Matt Hills’ Fan Cultures has already become an anchor text across the first year of my MA course, and his book How to Do Things with Cultural Theory is giving me a great sense of impetus heading into my second year.
Importantly it gives some sound advice – especially on reading and writing cultural theory – without being a simplistic textbook. In fact Hills goes into some excellent discussion on what it means to be a cultural theorist, do research or become an academic. The most crucial chapter for me concerned the argument that students should be prepared not just to note down the most important quotes from a book – there should be a desire to take in the whole text before breaking it down through rigorous investigation. It gives you the tools to do the job while simultaneously arguing what job you should indeed be doing (and reminding you that some tutors may not have your best interests at heart).

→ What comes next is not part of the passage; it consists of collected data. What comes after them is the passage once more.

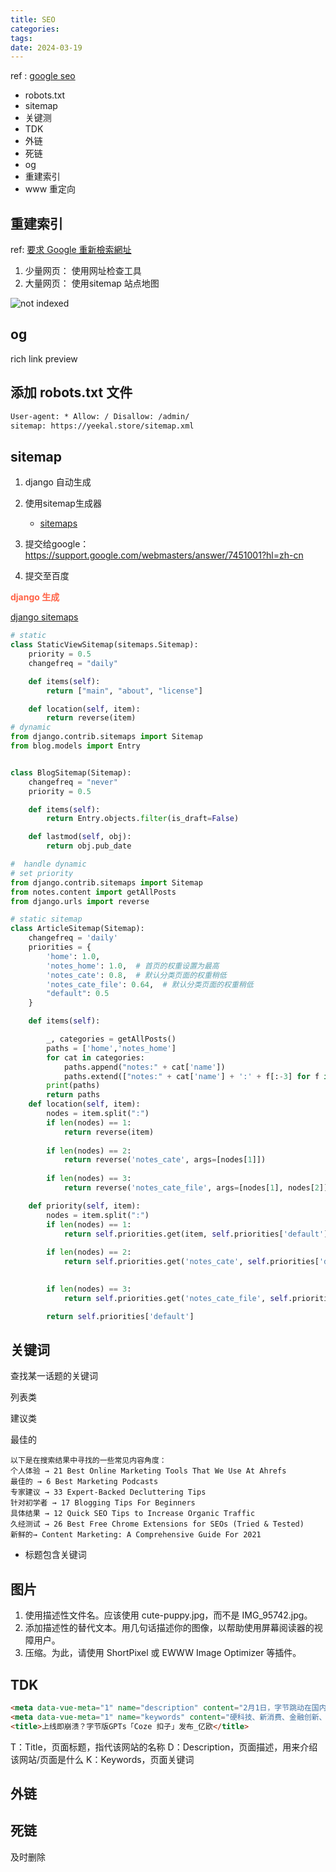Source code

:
 ```yaml
---
title: SEO
categories: 
tags: 
date: 2024-03-19
---
```


ref : [google seo](https://developers.google.com/search/docs/crawling-indexing/sitemaps/build-sitemap?hl=zh-cn)
- robots.txt
- sitemap
- 关键测
- TDK
- 外链
- 死链
- og
- 重建索引
- www 重定向

## 重建索引

ref: [要求 Google 重新檢索網址](https://developers.google.com/search/docs/crawling-indexing/ask-google-to-recrawl?hl=zh-tw)

1. 少量网页： 使用网址检查工具
2. 大量网页： 使用sitemap 站点地图


![not indexed](https://cdn.jsdelivr.net/gh/YeeKal/img_land/blog/24/03/20240322102252.png)


## og

rich link preview

## 添加 robots.txt 文件

```txt
User-agent: * Allow: / Disallow: /admin/
sitemap: https://yeekal.store/sitemap.xml
```

## sitemap

1. django 自动生成
2. 使用sitemap生成器
    - [sitemaps](https://xml-sitemaps.com/)
3. 提交给google： https://support.google.com/webmasters/answer/7451001?hl=zh-cn

4. 提交至百度

**<font color='Tomato'>django 生成</font>**

[django sitemaps](https://docs.djangoproject.com/en/5.0/ref/contrib/sitemaps/)


```python
# static
class StaticViewSitemap(sitemaps.Sitemap):
    priority = 0.5
    changefreq = "daily"

    def items(self):
        return ["main", "about", "license"]

    def location(self, item):
        return reverse(item)
# dynamic
from django.contrib.sitemaps import Sitemap
from blog.models import Entry


class BlogSitemap(Sitemap):
    changefreq = "never"
    priority = 0.5

    def items(self):
        return Entry.objects.filter(is_draft=False)

    def lastmod(self, obj):
        return obj.pub_date

#  handle dynamic
# set priority
from django.contrib.sitemaps import Sitemap
from notes.content import getAllPosts
from django.urls import reverse

# static sitemap
class ArticleSitemap(Sitemap):
    changefreq = 'daily'
    priorities = {
        'home': 1.0,
        'notes_home': 1.0,  # 首页的权重设置为最高
        'notes_cate': 0.8,  # 默认分类页面的权重稍低
        'notes_cate_file': 0.64,  # 默认分类页面的权重稍低
        "default": 0.5
    }

    def items(self):

        _, categories = getAllPosts()
        paths = ['home','notes_home']
        for cat in categories:
            paths.append("notes:" + cat['name'])
            paths.extend(["notes:" + cat['name'] + ':' + f[:-3] for f in cat['files']])
        print(paths)
        return paths
    def location(self, item):
        nodes = item.split(":")
        if len(nodes) == 1:
            return reverse(item)
        
        if len(nodes) == 2:
            return reverse('notes_cate', args=[nodes[1]])
        
        if len(nodes) == 3:
            return reverse('notes_cate_file', args=[nodes[1], nodes[2]])

    def priority(self, item):
        nodes = item.split(":")
        if len(nodes) == 1:
            return self.priorities.get(item, self.priorities['default'])
        
        if len(nodes) == 2:
            return self.priorities.get('notes_cate', self.priorities['default'])

        
        if len(nodes) == 3:
            return self.priorities.get('notes_cate_file', self.priorities['default'])

        return self.priorities['default']

```


## 关键词

查找某一话题的关键词

列表类

建议类

最佳的

```
以下是在搜索结果中寻找的一些常见内容角度：
个人体验 → 21 Best Online Marketing Tools That We Use At Ahrefs
最佳的 → 6 Best Marketing Podcasts
专家建议 → 33 Expert-Backed Decluttering Tips
针对初学者 → 17 Blogging Tips For Beginners
具体结果 → 12 Quick SEO Tips to Increase Organic Traffic
久经测试 → 26 Best Free Chrome Extensions for SEOs (Tried & Tested)
新鲜的→ Content Marketing: A Comprehensive Guide For 2021
```

- 标题包含关键词

## 图片

1. 使用描述性文件名。应该使用 cute-puppy.jpg，而不是 IMG_95742.jpg。
2. 添加描述性的替代文本。用几句话描述你的图像，以帮助使用屏幕阅读器的视障用户。
3. 压缩。为此，请使用 ShortPixel 或 EWWW Image Optimizer 等插件。

## TDK


```html
<meta data-vue-meta="1" name="description" content="2月1日，字节跳动在国内正式推出一站式AI Bot开发平台扣子（英文名 Coze）。">
<meta data-vue-meta="1" name="keywords" content="硬科技、新消费、金融创新、新工业、汽车出行、医疗健康、房产新居住、传媒、能源与材料、人工智能、5G、新零售、产业互联网、新居住、在线教育">
<title>上线即崩溃？字节版GPTs「Coze 扣子」发布_亿欧</title>
```

T：Title，页面标题，指代该网站的名称
D：Description，页面描述，用来介绍该网站/页面是什么
K：Keywords，页面关键词


## 外链

## 死链

及时删除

What I’m most surprised by is actually how accurate the title is – this isn’t “introduction to cultural theory” or “how to write a cultural theory essay”. It’s actually a detailed account of how one should approach a body of cultural theory in order to eventually produce one’s own contribution. “Do” becomes a much more active word in the tasks “do some research” or “do an assignment” than it ever has before.

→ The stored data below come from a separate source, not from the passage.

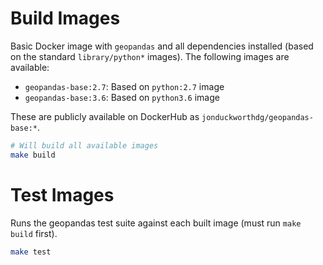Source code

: # Build Images

Basic Docker image with `geopandas` and all dependencies installed (based
on the standard `library/python*` images). The following images are available:

* `geopandas-base:2.7`: Based on `python:2.7` image
* `geopandas-base:3.6`: Based on `python3.6` image

These are publicly available on DockerHub as `jonduckworthdg/geopandas-base:*`.

```bash
# Will build all available images
make build
```

# Test Images

Runs the geopandas test suite against each built image (must run `make build` first).

```bash
make test
```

Hills is happy to explore some of the criticisms of his own work in his arguments, pointing out that no theory is complete and all theory – no matter how canonical to cultural studies – is open to reappropriation. Nearing the end of this book now, I know the next text I read – incidentally I’ve got Hills’ “Triumph of a Time Lord” ready to go – will be read with a much better sense of “doing” theory, rather than merely “reading” theory.